If it encounters an error while parsing a record, that record is skipped and a message is logged to stderr
.
There are 2 ways to run the script.
Note: The setup script uses setuptools
. If that is not installed in your environment, consider using method 2.
$ python setup.py install
$ cat foo.csv | sms-normalize
# Ignore the error output
$ cat foo.csv | sms-normalize 2> /dev/null
# Install the dependencies.
$ pip install -r requirements.txt
$ cat foo.csv | python smsnormalize.py
To run the tests, first install the test requirements.
$ pip install -r requirements.txt
$ pip install -r requirements-test.txt
Start testing.
$ py.test
To run the tests with Python 3.3 and Python 3.4 (and do a Flake8 check)
$ tox
This script attempts to reconcile incomplete or malformed data. The exact approach I have taken is as follows.
All IDs are accepted.
All messages are accepted and if multiple records share an ID, those records are merged in the order that they appear in the incoming data.
Because a message could present any combination of characters, it is difficult to determine it's validity.
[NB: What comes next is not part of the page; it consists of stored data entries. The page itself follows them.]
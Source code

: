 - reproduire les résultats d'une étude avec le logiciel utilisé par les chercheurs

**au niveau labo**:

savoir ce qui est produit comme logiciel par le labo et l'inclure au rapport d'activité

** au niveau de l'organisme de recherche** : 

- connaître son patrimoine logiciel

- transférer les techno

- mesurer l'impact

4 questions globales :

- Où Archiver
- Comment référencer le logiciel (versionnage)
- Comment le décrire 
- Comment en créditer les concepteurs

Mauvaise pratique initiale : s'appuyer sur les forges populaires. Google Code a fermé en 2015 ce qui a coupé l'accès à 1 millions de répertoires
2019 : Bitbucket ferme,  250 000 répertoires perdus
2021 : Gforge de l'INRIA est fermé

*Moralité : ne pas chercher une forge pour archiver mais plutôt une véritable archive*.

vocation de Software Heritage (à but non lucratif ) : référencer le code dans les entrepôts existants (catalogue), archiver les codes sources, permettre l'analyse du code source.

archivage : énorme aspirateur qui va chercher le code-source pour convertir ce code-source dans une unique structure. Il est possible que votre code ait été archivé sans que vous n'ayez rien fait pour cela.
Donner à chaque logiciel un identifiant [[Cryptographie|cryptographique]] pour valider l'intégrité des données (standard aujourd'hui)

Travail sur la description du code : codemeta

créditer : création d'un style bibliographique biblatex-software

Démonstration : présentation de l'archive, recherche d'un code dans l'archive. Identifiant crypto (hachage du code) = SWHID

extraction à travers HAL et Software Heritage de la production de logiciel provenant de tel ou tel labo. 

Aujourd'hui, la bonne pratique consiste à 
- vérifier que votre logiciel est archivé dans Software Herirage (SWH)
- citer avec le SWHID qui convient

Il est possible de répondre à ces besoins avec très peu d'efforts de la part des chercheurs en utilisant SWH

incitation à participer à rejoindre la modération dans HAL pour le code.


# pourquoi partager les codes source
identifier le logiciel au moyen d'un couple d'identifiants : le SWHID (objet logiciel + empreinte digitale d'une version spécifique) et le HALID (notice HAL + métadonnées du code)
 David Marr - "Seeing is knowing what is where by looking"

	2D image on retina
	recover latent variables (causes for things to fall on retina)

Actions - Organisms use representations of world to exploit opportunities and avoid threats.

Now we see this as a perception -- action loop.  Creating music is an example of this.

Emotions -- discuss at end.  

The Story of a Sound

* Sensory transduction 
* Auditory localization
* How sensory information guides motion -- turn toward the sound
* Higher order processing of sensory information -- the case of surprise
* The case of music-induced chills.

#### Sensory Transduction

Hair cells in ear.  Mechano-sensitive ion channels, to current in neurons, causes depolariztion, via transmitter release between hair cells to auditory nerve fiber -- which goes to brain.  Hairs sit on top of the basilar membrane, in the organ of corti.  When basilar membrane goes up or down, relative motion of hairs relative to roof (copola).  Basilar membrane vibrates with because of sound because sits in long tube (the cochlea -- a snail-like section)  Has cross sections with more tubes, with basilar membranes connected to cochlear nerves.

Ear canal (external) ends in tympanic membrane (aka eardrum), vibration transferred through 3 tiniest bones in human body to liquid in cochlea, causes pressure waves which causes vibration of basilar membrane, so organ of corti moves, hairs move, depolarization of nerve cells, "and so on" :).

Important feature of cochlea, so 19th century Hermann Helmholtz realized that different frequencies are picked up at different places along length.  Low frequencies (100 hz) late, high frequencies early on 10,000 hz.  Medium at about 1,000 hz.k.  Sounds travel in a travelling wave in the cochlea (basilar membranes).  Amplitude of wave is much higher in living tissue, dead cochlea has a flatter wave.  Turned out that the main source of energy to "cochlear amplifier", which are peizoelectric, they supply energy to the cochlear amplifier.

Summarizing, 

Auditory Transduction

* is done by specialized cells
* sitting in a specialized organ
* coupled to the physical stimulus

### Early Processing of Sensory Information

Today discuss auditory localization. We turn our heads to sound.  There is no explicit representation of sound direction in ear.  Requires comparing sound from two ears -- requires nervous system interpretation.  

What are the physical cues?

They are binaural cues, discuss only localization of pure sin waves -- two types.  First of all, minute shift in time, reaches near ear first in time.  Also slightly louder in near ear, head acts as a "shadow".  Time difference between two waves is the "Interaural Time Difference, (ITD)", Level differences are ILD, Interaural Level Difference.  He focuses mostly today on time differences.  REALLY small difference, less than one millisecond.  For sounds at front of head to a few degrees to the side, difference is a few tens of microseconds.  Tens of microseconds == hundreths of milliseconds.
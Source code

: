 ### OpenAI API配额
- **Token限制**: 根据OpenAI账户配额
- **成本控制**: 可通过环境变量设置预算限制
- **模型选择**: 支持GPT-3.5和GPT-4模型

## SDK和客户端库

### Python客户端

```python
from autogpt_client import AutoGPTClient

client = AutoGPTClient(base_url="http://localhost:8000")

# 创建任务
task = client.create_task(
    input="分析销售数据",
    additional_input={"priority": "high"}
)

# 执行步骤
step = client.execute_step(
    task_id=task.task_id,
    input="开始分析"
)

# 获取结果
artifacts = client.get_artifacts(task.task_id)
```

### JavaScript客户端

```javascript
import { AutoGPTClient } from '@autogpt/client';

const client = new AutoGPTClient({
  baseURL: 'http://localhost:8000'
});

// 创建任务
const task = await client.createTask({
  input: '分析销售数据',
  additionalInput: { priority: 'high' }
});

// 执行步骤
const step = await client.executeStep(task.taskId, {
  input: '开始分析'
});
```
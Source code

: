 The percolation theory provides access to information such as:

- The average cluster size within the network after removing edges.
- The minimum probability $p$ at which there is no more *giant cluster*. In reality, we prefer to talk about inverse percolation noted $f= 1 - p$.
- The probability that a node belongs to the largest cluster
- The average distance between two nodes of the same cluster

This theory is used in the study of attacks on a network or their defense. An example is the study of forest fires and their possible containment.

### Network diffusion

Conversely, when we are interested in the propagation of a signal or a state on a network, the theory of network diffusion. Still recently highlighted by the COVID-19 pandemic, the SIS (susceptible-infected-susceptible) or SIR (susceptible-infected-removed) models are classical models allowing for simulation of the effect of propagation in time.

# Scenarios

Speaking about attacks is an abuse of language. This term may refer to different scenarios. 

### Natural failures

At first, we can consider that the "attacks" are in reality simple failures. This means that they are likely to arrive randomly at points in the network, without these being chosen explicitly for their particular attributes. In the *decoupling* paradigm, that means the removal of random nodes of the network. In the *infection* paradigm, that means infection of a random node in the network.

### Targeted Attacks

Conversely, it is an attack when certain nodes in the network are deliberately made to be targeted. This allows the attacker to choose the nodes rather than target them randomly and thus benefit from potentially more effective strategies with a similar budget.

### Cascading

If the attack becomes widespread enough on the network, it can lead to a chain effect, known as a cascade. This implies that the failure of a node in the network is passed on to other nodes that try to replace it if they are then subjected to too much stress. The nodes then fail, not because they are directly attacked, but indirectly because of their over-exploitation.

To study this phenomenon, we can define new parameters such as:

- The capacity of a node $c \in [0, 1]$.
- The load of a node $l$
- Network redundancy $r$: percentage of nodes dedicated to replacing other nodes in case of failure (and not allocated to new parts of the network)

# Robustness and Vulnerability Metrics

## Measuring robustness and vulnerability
In this script there is such a thing a valid phone number. Such a number is a string or integer that can be parsed using the phonenumber
library. The script does not check that parsed number exists in any registry however.
The script will also use the US country code for numbers that do not include region information.
If a number can not be parsed at all, an exception is raised and the record is skipped.
Any date/datetime string is allowed as long as the string is well-formed. A non-well-formed datestring will raise an exception when parsed, which will cause the script to skip the record.
An example of a non-well-formed datestring is 2015-06-45 00:00:00
, because it is not possible to have 45 days in a month.